[Records drawn from a dataset]
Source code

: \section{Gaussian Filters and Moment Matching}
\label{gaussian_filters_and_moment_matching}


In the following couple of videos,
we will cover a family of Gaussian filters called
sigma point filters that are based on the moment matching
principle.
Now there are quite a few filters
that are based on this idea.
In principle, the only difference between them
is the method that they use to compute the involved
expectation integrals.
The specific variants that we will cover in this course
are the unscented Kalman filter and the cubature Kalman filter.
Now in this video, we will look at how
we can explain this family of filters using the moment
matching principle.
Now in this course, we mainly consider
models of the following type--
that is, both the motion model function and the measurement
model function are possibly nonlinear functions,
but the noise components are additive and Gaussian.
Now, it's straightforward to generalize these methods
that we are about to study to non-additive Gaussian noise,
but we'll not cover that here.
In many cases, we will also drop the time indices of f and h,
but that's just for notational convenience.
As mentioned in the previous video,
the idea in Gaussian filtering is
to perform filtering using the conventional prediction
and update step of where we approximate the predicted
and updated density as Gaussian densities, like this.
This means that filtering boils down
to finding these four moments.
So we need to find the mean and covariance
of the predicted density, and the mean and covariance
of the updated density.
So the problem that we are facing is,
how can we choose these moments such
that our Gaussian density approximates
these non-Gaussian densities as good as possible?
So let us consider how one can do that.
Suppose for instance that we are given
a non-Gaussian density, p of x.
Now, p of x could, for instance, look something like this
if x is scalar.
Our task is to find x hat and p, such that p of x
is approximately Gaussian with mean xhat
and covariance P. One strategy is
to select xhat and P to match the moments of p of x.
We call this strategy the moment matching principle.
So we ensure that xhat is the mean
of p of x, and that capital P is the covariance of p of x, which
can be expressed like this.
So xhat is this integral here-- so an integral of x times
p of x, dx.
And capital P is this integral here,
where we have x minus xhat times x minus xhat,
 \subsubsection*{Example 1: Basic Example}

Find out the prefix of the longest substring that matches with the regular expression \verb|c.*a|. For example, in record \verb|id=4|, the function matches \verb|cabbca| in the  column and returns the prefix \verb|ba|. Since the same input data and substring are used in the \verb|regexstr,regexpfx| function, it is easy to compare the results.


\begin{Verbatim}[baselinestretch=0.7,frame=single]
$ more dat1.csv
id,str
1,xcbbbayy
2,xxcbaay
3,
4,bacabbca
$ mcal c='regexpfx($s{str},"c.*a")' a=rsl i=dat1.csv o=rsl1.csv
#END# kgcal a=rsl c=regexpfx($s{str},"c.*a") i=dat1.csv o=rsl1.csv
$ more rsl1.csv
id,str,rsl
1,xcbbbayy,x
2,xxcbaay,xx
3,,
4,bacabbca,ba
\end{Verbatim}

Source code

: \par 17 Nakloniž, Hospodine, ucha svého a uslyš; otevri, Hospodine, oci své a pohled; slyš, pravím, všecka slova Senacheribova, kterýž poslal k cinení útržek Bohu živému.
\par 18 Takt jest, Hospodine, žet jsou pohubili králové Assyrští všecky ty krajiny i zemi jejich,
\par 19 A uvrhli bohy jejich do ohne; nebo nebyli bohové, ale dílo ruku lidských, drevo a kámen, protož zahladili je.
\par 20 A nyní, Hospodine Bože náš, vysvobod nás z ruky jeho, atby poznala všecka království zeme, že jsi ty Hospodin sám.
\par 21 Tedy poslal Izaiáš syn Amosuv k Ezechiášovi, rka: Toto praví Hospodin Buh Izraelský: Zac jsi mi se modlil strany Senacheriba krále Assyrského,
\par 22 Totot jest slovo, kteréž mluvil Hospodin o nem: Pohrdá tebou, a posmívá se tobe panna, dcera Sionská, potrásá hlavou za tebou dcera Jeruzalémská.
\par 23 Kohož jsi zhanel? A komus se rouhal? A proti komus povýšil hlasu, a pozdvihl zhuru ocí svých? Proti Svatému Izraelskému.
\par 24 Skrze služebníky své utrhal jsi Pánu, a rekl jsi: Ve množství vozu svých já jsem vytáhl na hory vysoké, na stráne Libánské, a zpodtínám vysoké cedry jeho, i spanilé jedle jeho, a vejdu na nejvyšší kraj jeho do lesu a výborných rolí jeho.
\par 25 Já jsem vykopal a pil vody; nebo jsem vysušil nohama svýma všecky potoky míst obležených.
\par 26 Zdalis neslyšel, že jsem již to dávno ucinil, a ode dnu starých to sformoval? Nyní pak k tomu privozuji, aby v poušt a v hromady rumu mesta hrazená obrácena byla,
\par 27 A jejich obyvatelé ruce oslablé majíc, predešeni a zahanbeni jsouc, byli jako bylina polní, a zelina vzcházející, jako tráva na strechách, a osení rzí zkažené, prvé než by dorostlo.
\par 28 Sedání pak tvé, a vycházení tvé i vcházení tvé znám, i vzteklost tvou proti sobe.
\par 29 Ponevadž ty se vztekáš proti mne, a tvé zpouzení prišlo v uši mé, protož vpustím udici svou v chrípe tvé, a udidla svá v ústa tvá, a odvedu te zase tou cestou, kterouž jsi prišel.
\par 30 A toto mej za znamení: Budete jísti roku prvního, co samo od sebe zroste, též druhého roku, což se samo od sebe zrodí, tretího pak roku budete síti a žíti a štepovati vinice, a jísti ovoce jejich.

WHAT YOU WILL DO => Take every line above carrying "xhat" and return it.

ANSWER AREA =>
is approximately Gaussian with mean xhat
to select xhat and P to match the moments of p of x.
So we ensure that xhat is the mean
So xhat is this integral here-- so an integral of x times
where we have x minus xhat times x minus xhat,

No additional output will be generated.